When you integrate your Synapse Workspace with your Git repository, you need to define the organizational structure of your Source Control System (Organization->Project->Repository) , your workspace shared codebase folder (collaboration branch) and workspace ARM templates folder (publish branch).
Once you integrate your workspace with your Git repository, you will no longer be authoring your code against the Synapse service. Instead, all the changes will be first committed to your Git repository before getting published in Synapse Service (Live Mode).
The Continuous Integration Process in Synapse Workspace
The Publish operation is divided in two stages: a first stage where all the pending changes from your Git collaboration branch are stored in your workspace (Live Mode); and a second stage where the workspace ARM templates are generated and saved in the workspace publish branch. These two ARM templates represent the outcome of the Continuous Integration process in your Synapse Workspace:
TemplateForWorkspace.json is the ARM template containing all the workspace artifacts and resources
TemplateParametersForWorkspace.json is the ARM template containing only the artifacts parameters.

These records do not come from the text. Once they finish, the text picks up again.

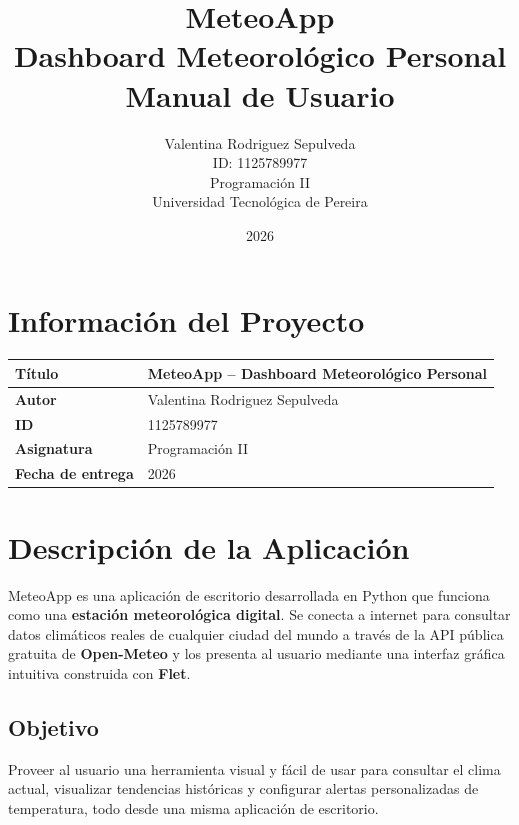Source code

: \documentclass[12pt,a4paper]{article}
\title{\Huge \textbf{MeteoApp}\\[0.3cm]
       \Large Dashboard Meteorológico Personal\\[0.3cm]
       \large Manual de Usuario}
\author{Valentina Rodriguez Sepulveda\\[0.2cm]
        \small ID: 1125789977\\[0.2cm]
        \small Programación II\\[0.2cm]
        \small Universidad Tecnológica de Pereira}
\date{2026}
\begin{document}
\maketitle
\thispagestyle{empty}
\newpage
\tableofcontents
\newpage
\section{Información del Proyecto}
\begin{tabular}{|l|l|}
\hline
\textbf{Título} & MeteoApp -- Dashboard Meteorológico Personal \\
\hline
\textbf{Autor} & Valentina Rodriguez Sepulveda \\
\hline
\textbf{ID} & 1125789977 \\
\hline
\textbf{Asignatura} & Programación II\\
\hline
\textbf{Fecha de entrega} & 2026 \\
\hline
\end{tabular}
\section{Descripción de la Aplicación}
MeteoApp es una aplicación de escritorio desarrollada en Python que funciona como una \textbf{estación meteorológica digital}. Se conecta a internet para consultar datos climáticos reales de cualquier ciudad del mundo a través de la API pública gratuita de \textbf{Open-Meteo} y los presenta al usuario mediante una interfaz gráfica intuitiva construida con \textbf{Flet}.
\subsection{Objetivo}
Proveer al usuario una herramienta visual y fácil de usar para consultar el clima actual, visualizar tendencias históricas y configurar alertas personalizadas de temperatura, todo desde una misma aplicación de escritorio.
\end{document}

After integrating your Synapse Workspace, your first Publish will generate a TemplateParametersForWorkspace.json file containing a global parameter for your workspace name and a parameter for each workspace default linked service: the default SQL Server and the default Storage account.
Where are these parameters coming from?
When in Synapse Studio, go to the "Manage Hub" -> select "Linked Services" and mouse over one of the workspace default linked services (in this example below I'm selecting the default sql server) and select “Code” {}
You can see these properties highlighted below that are being exposed by the Workspace default parameter template.
Now let’s create a new Linked Service, using the Azure Key Vault connector, and publish the pending changes to generate the new ARM templates.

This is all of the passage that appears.